Malatya'da çevre talanı
Malatya Çevre Platformu Yürütme Kurulu, kentteki çevre talanına ilişkin kamuoyuna açıklamada bulundu. Açıklamada, Malatya'daki HES'lere, JES'lere, mermer ve taş ocaklarına, kireç kuyularına, tuğla, kiremit ve çimento fabrikalarının faaliyetlerine dikkat çekildi. Kentin önümüzdeki dönemde büyük çevre sorunları yaşanacağının belirtildiği açıklamada, “Malatya'nın başta; Hekimhan, Arguvan, Pütürge, Doğanşehir Akçadağ, Yeşilyurt, Darende, Kuluncak, Arapgir, Yazıhan ve diğer ilçeleri ile köylerinde yeni maden aramaları ile vahşi madencilik, taş ve mermer ocakları ve kireç kuyuları açılması ile meraların kiralanması adı altında önümüzdeki dönem Malatya'ya yaşatılacak rant ve çevre talanına karşı çıkmaya devam edeceğiz” denildi.
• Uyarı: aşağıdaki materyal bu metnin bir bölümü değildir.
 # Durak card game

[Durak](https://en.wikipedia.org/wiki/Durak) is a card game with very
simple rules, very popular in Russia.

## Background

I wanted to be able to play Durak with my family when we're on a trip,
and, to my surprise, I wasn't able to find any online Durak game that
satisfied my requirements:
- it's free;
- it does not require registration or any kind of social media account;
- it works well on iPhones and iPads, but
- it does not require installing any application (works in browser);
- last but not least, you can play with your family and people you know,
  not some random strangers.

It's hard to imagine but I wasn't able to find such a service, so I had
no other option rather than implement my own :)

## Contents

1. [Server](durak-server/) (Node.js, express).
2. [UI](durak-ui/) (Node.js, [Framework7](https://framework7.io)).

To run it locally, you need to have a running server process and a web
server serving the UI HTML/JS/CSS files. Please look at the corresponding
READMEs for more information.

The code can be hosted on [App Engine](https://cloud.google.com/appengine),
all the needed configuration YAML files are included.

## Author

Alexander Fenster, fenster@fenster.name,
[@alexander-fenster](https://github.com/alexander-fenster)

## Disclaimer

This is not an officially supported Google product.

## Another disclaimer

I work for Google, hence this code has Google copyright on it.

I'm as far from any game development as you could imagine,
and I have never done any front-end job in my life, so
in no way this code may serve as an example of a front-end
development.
Alaşehir Çayı'ndaki kirlilik Meclis gündeminde
CHP Manisa Milletvekili ve Tarım Orman ve Köyişleri Komisyonu Üyesi Bekir Başevirgen, Gediz Nehri'ne dökülen Alaşehir Çayı'ndaki kirliliği gündeme taşıdı. Ege Bölgesi'nin en önemli tarımsal su kaynaklarından olan Gediz Nehri'ne dökülen Alaşehir Çayı'ndaki kirliliğin uzun zamandır mevcut olduğunu söyleyen Başevirgen, “Sarıgöl’den başlayıp Salihli’ye kadar uzanan bu çayda kirlilik uzun süredir mevcut. Asıl sorun denetimsizlik" dedi. Bekir Başevirgen, “Sarıgöl’ün evsel atıkları da dahil bütün atıkları tamamen bu çaya akıyor. Tariş’in Alaşehir’deki fabrikasında arıtma var ama diğer işletmelerinde yok. Konserve yiyecek ve gübre fabrikaları gibi işletmelerin atıkları da Alaşehir Çayına dökülüyor. Ne yazık ki hiçbir işletme denetlenmiyor” dedi. Milletvekili Bekir Başevirgen, ovanın göz göre göre ölüme terk edildiğini söyledi ve “Bu kirliliği görmezden gelmeye devam edersek bedelini çok ağır öderiz… Gediz Havzasının hedeflenen hali bu yaşanan durum olmadığına göre, bunca yıl eylem planı adı altında hangi çalışmalar yapıldı? Eylem planı her ne kadar Gediz Nehri’nin ıslahı için hazırlanmış olsa da, gelinen noktada durum içler acısı. Bakanlık tarafından dişe dokunur hiçbir çalışmanın yapılmadığı ortada. Çevre ve Şehircilik Bakanlığı ile Tarım Bakanlığı’na bir kez daha seslenerek, bu kirliliğe bir an önce son verecek çalışmaları yapmalarını ve projenin gerçekten uygulamaya geçirilmesini sağlamalarını ivedilikle talep ediyoruz” diye konuştu.